Ahead of the class
Junior guard Erica Wheeler always plays with a chip on her shoulder.
But when the Rutgers women’s basketball team welcomed the No. 3-ranked recruiting class to Piscataway this summer, there was nothing extra the Parkway, Fla., native needed to prove.
And when the Scarlet Knights open the season Sunday against California with a healthy Nikki Speed, who Wheeler replaced last season, Wheeler will not play to impress.
The only thing different this season for Wheeler is her year of eligibility.
Speed and the No. 6, 11, 18 and 51 overall recruits in the country — all of whom play guard —have no bearing on Wheeler’s role as a scorer, said head coach C. Vivian Stringer.
“Her role doesn’t change at all,” Stringer said. “Erica is a shooter, and at the end of the day, we better be able to shoot the ball. She just is coming with a lot more experience and she’s a lot more apt to take drives and do the things we would want and we would expect from a junior.”
As a sophomore, Wheeler showed flashes of her game-changing ability.
The Knights opened last season with two road losses against Cal and Stanford, but contrary to expectations, April Sykes, Khadijah Rushdan or Chelsey Lee did not lead the team offensively.
Wheeler took care of the scoring burden as the first option off the bench, notching back-to-back 16-point outings with a 13-for-29 shooting clip.

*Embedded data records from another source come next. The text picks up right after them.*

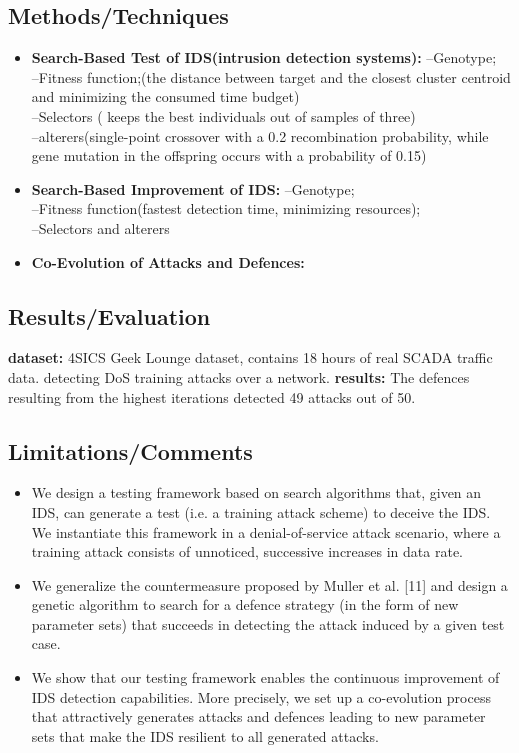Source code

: \subsection{Methods/Techniques}
\begin{itemize}
	\item \textbf{Search-Based Test of IDS(intrusion detection systems):}
          --Genotype;\\
          --Fitness function;(the distance between target and the closest cluster centroid and minimizing the consumed time budget)\\
         --Selectors ( keeps the best individuals out of samples of three)\\
         --alterers(single-point crossover with a 0.2 recombination probability, while gene mutation in the offspring occurs with a probability of 0.15)
    \item \textbf{Search-Based Improvement of IDS:}
          --Genotype;\\
          --Fitness function(fastest detection time, minimizing resources);\\
          --Selectors and alterers
	\item \textbf{Co-Evolution of Attacks and Defences:}	  
\end{itemize}

\subsection{Results/Evaluation}
\textbf{dataset:} 4SICS Geek Lounge dataset, contains 18 hours of real SCADA traffic data. detecting DoS training attacks over a network.
\textbf{results:} The defences resulting from the highest iterations detected 49 attacks out of 50.
\subsection{Limitations/Comments}
\begin{itemize}
	\item We design a testing framework based on search algorithms that, given an IDS, can generate a test (i.e. a training attack scheme) to deceive the IDS. We instantiate this framework in a denial-of-service attack scenario, where a training attack consists of unnoticed, successive increases in data rate. 
	\item We generalize the countermeasure proposed by Muller et al. [11] and design a genetic algorithm to search for a defence strategy (in the form of new parameter sets) that succeeds in detecting the attack induced by a given test case.
	\item We show that our testing framework enables the continuous improvement of IDS detection capabilities. More precisely, we set up a co-evolution process that attractively generates attacks and defences leading to new parameter sets that make the IDS resilient to all generated attacks.
\end{itemize}
\newpage

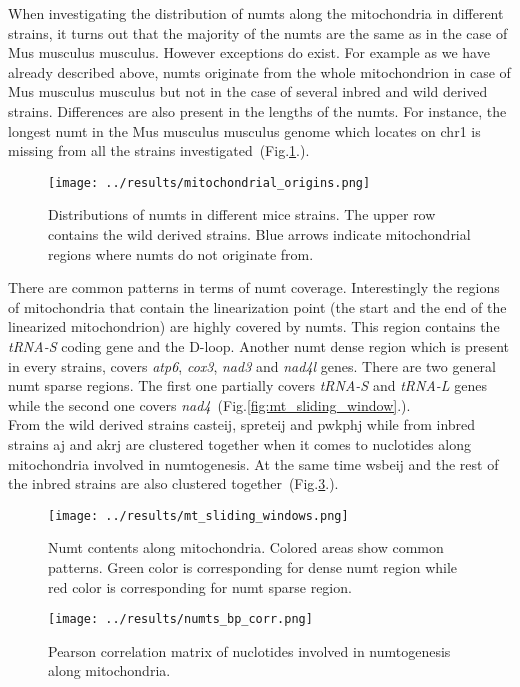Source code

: \documentclass[a4paper,12pt]{article}
\numberwithin{equation}{section} %
\begin{document}
\indent When investigating the distribution of numts along the mitochondria in different strains, it turns out that the majority of the numts are the same as in the case of Mus musculus musculus. However exceptions do exist. For example as we have already described above,  numts originate from the whole mitochondrion in case of Mus musculus musculus but not in the case of several inbred and wild derived strains. Differences are also present in the lengths of the numts. For instance, the longest numt in the Mus musculus musculus genome which locates on chr1 is missing from all the strains investigated~(Fig.\ref{fig:mitochondrial_origins}.). 
\begin{figure}[H]
    \centering
    \captionsetup{justification=centering}
    \texttt{[image: ../results/mitochondrial\_origins.png]}
    \caption{Distributions of numts in different mice strains. The upper row contains the wild derived strains. Blue arrows indicate mitochondrial regions where numts do not originate from.}
    \label{fig:mitochondrial_origins}
\end{figure}

\indent There are common patterns in terms of  numt coverage. Interestingly the regions of mitochondria that contain the linearization point (the start and the end of the linearized mitochondrion) are highly covered by numts. This region contains the \textit{tRNA-S} coding gene and the D-loop. Another numt dense region which is present in every strains, covers \textit{atp6}, \textit{cox3}, \textit{nad3} and \textit{nad4l} genes. There are two general numt sparse regions. The first one partially covers \textit{tRNA-S} and \textit{tRNA-L} genes while the second one covers \textit{nad4}~(Fig.\ref{fig:mt_sliding_window}.).\\ \indent From the wild derived strains casteij, spreteij and pwkphj while from inbred strains aj and akrj are clustered together when it comes to nuclotides along mitochondria involved in numtogenesis. At the same time wsbeij and the rest of the inbred strains are also clustered together~(Fig.\ref{fig:numts_bp_corr}.).
\begin{figure}[H]
    \centering
    \captionsetup{justification=centering}
    \texttt{[image: ../results/mt\_sliding\_windows.png]}
    \caption{Numt contents along mitochondria. Colored areas show common patterns. Green color is corresponding for dense numt region while red color is corresponding for numt sparse region.}
    \label{fig:mt_sliding_windows}
\end{figure}
\begin{figure}[H]
    \centering
    \captionsetup{justification=centering}
    \texttt{[image: ../results/numts\_bp\_corr.png]}
    \caption{Pearson correlation matrix of nuclotides involved in numtogenesis along mitochondria.}
    \label{fig:numts_bp_corr}
\end{figure}
\end{document}
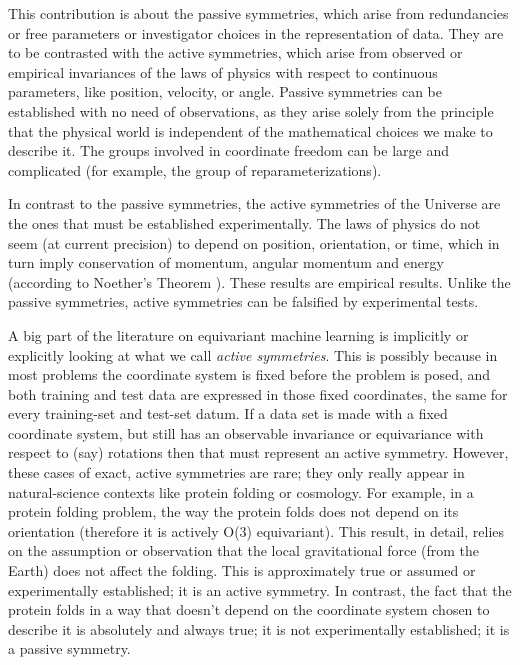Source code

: \documentclass{article}
\theoremstyle{plain}
\theoremstyle{definition}
\theoremstyle{remark}
\begin{document}
This contribution is about the passive symmetries, which arise from redundancies or free parameters or investigator choices in the representation of data.
They are to be contrasted with the active symmetries, which arise from observed or empirical invariances of the laws of physics with respect to continuous parameters, like position, velocity, or angle.
Passive symmetries can be established with no need of observations, as they arise solely from the principle that the physical world is independent of the mathematical choices we make to describe it.
The groups involved in coordinate freedom can be large and complicated (for example, the group of reparameterizations).

In contrast to the passive symmetries, the active symmetries of the Universe are the ones that must be established experimentally.
The laws of physics do not seem (at current precision) to depend on position, orientation, or time, which in turn imply conservation of momentum, angular momentum and energy (according to Noether's Theorem \citealt{noether}).
These results are empirical results.
Unlike the passive symmetries, active symmetries can be falsified by experimental tests.
 
A big part of the literature on equivariant machine learning is implicitly or explicitly looking at what we call \emph{active symmetries}.
This is possibly because in most problems the coordinate system is fixed before the problem is posed, and both training and test data are expressed in those fixed coordinates, the same for every training-set and test-set datum.
If a data set is made with a fixed coordinate system, but still has an observable invariance or equivariance with respect to (say) rotations then that must represent an active symmetry.
However, these cases of exact, active symmetries are rare; they only really appear in natural-science contexts like protein folding or cosmology.
For example, in a protein folding problem, the way the protein folds does not depend on its orientation (therefore it is actively O(3) equivariant).
This result, in detail, relies on the assumption or observation that the local gravitational force (from the Earth) does not affect the folding.
This is approximately true or assumed or experimentally established; it is an active symmetry.
In contrast, the fact that the protein folds in a way that doesn't depend on the coordinate system chosen to describe it is absolutely and always true; it is not experimentally established; it is a passive symmetry.
\end{document}
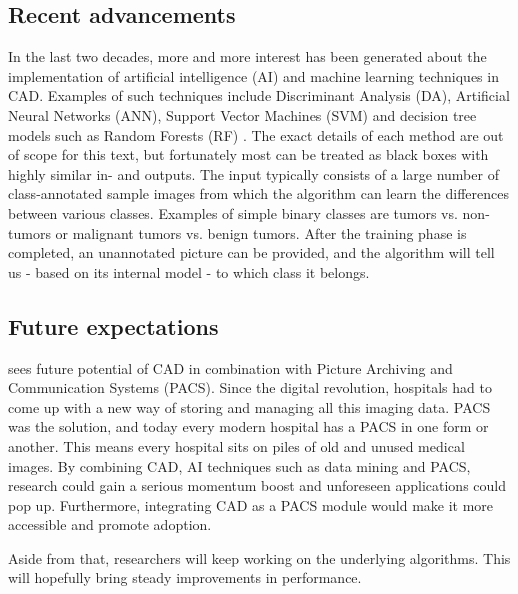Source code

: \subsection{Recent advancements}\label{ssec:cadadv}
In the last two decades, more and more interest has been generated about the
implementation of artificial intelligence (AI) and machine learning techniques
in CAD. Examples of such techniques include Discriminant Analysis (DA),
Artificial Neural Networks (ANN), Support Vector Machines (SVM) and decision
tree models such as Random Forests (RF) \cite{lungcadreview, ginneken}. The
exact details of each method are out of scope for this text, but fortunately
most can be treated as black boxes with highly similar in- and outputs. The
input typically consists of a large number of class-annotated sample images from
which the algorithm can learn the differences between various classes. Examples
of simple binary classes are tumors vs. non-tumors or malignant tumors vs.
benign tumors. After the training phase is completed, an unannotated picture can
be provided, and the algorithm will tell us - based on its internal model - to
which class it belongs.

\subsection{Future expectations}
\cite{cadhistory} sees future potential of CAD in combination with Picture
Archiving and Communication Systems (PACS). Since the digital revolution,
hospitals had to come up with a new way of storing and managing all this imaging
data. PACS was the solution, and today every modern hospital has a PACS in one
form or another. This means every hospital sits on piles of old and unused
medical images. By combining CAD, AI techniques such as data mining and PACS,
research could gain a serious momentum boost and unforeseen applications could
pop up. Furthermore, integrating CAD as a PACS module would make it more
accessible and promote adoption.

Aside from that, researchers will keep working on the underlying algorithms.
This will hopefully bring steady improvements in performance.
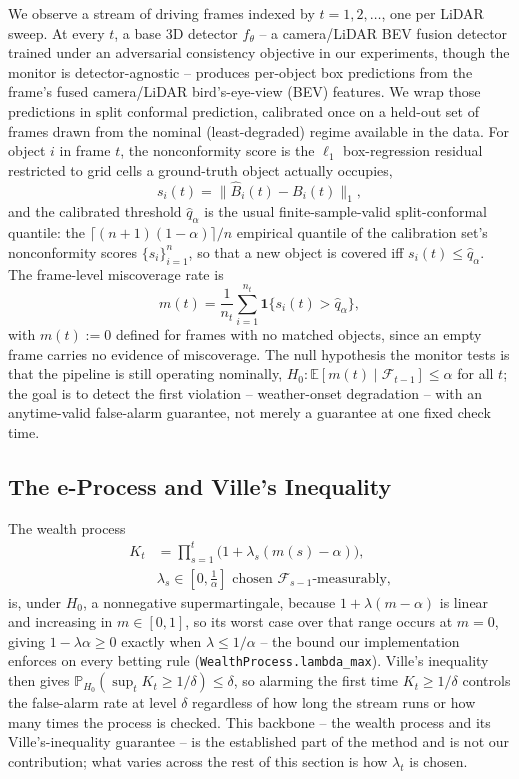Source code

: We observe a stream of driving frames indexed by $t = 1, 2, \ldots$, one per LiDAR sweep. At every $t$, a base 3D detector $f_\theta$ -- a camera/LiDAR BEV fusion detector trained under an adversarial consistency objective in our experiments, though the monitor is detector-agnostic -- produces per-object box predictions from the frame's fused camera/LiDAR bird's-eye-view (BEV) features. We wrap those predictions in split conformal prediction, calibrated once on a held-out set of frames drawn from the nominal (least-degraded) regime available in the data. For object $i$ in frame $t$, the nonconformity score is the $\ell_1$ box-regression residual restricted to grid cells a ground-truth object actually occupies,
\[
s_i(t) = \big\| \hat{B}_i(t) - B_i(t) \big\|_1 ,
\]
and the calibrated threshold $\hat{q}_\alpha$ is the usual finite-sample-valid split-conformal quantile: the $\lceil (n+1)(1-\alpha) \rceil / n$ empirical quantile of the calibration set's nonconformity scores $\{s_i\}_{i=1}^{n}$, so that a new object is covered iff $s_i(t) \le \hat{q}_\alpha$. The frame-level miscoverage rate is
\[
m(t) = \frac{1}{n_t} \sum_{i=1}^{n_t} \mathbf{1}\{s_i(t) > \hat{q}_\alpha\},
\]
with $m(t) := 0$ defined for frames with no matched objects, since an empty frame carries no evidence of miscoverage. The null hypothesis the monitor tests is that the pipeline is still operating nominally, $H_0: \mathbb{E}[m(t) \mid \mathcal{F}_{t-1}] \le \alpha$ for all $t$; the goal is to detect the first violation -- weather-onset degradation -- with an anytime-valid false-alarm guarantee, not merely a guarantee at one fixed check time.

\subsection{The e-Process and Ville's Inequality}
\label{sec:eprocess}

The wealth process
\begin{align*}
K_t &= \prod_{s=1}^{t} \big(1 + \lambda_s (m(s) - \alpha)\big), \\
&\lambda_s \in \left[0, \tfrac{1}{\alpha}\right] \text{ chosen } \mathcal{F}_{s-1}\text{-measurably,}
\end{align*}
is, under $H_0$, a nonnegative supermartingale, because $1 + \lambda(m-\alpha)$ is linear and increasing in $m \in [0,1]$, so its worst case over that range occurs at $m=0$, giving $1 - \lambda\alpha \ge 0$ exactly when $\lambda \le 1/\alpha$ -- the bound our implementation enforces on every betting rule (\texttt{WealthProcess.lambda\_max}). Ville's inequality then gives $\mathbb{P}_{H_0}\!\left(\sup_t K_t \ge 1/\delta\right) \le \delta$, so alarming the first time $K_t \ge 1/\delta$ controls the false-alarm rate at level $\delta$ regardless of how long the stream runs or how many times the process is checked. This backbone -- the wealth process and its Ville's-inequality guarantee -- is the established part of the method and is not our contribution; what varies across the rest of this section is how $\lambda_t$ is chosen.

But when the former McDonald’s All-American entered Stringer’s starting lineup because of an injury to Speed, her production turned inconsistent.
There were games like the Knights’ against West Virginia on Feb. 26, when the guard scored 22 points in a Rutgers win. But there were also nights when Wheeler failed to produce, like the Knights’ regular-season meeting against Connecticut last year, when Wheeler went scoreless.
One reason for the inconsistencies was the guard’s reliance on jump shots rather than driving to the basket — something Wheeler worked on over the summer.
“[I worked on] getting into shape because I know that we are going to be a fast team,” said Wheeler, who was fourth last season with 9.7 points per game. “[I also worked on] ball handling. I know I can shoot, but just being able to handle the ball and just being more calm.”
Stringer openly said many times last season that Sykes and Wheeler were the team’s shooters, and entering Sunday, the Hall of Fame coach expects Wheeler to assume a more well-rounded offensive role.
Wheeler had plenty of time in the offseason to sharpen her skills while playing with the freshman class, Sykes said.
There may not be any real pressure on Wheeler to perform, but Sykes noted Wheeler embraced the competition Stringer brought to Piscataway in the offseason.
“I don’t think it puts a lot of pressure on her, but I think it makes her want it more because Erica’s a competitor,” Sykes said. “She wants to shoot the ball and that’s able to get her in position. She’s a shooter. It’s making her more comfortable to get in position and just do what she’s capable of doing.”
But the scoring burden does not fall solely on the team’s top returning 3-point shooters this season, Wheeler said.
More offensive distribution comes as a result of the freshman class’ scoring caliber, prominent with guard Briyona Canty and wing Betnijah Laney.
Another luxury the Knights have this season is a full 13-player roster, creating practice environments that foster hard-nosed competition.
“I’m really happy because in practice, it’s so competitive,” Wheeler said. “You can’t take a play off in practice, because everybody is competing and the coaches get so hype. It’s just a bunch of competitiveness, and that’s what I love.”
But after starting 21 of 33 games last season with most coming down the stretch, Wheeler’s role this season remains undefined.
Not only do the Knights bring in a top-tier class of guards, but they also return a healthy senior in Speed, who struggled for most of last season with an ankle injury.
Wheeler served as one of Stringer’s first options off the bench at guard in her rookie season.
She started last season in the same role before Speed went down with her injury.
Only Stringer knows how she plans to orchestrate the Knights’ rotation with its talent-laden freshman class, but Wheeler does not plan to change her game at all.
If other teams forget about her capabilities, Wheeler has no qualms.
She will prove her worth on the court, she said.
“That’s fine because I’m going to always do me at the end of the day, and we’re going to play well as a team,” Wheeler said. “I’m not worried about that.”
The junior guard has even fewer worries about her role this season.
Wheeler recorded 20 double-digit scoring games in her first two seasons under Stringer, and judging by her fast start last season could see another Sunday at the Louis Brown Athletic Center.
But whether Wheeler starts or enters off the bench or drops 20 points or none, it will not change her game.
No matter what, she will always do her best to prove any doubters wrong.
“I always have a chip on my shoulder whether [the recruiting class] is good or not,” Wheeler said. “I always have that in my mentality.”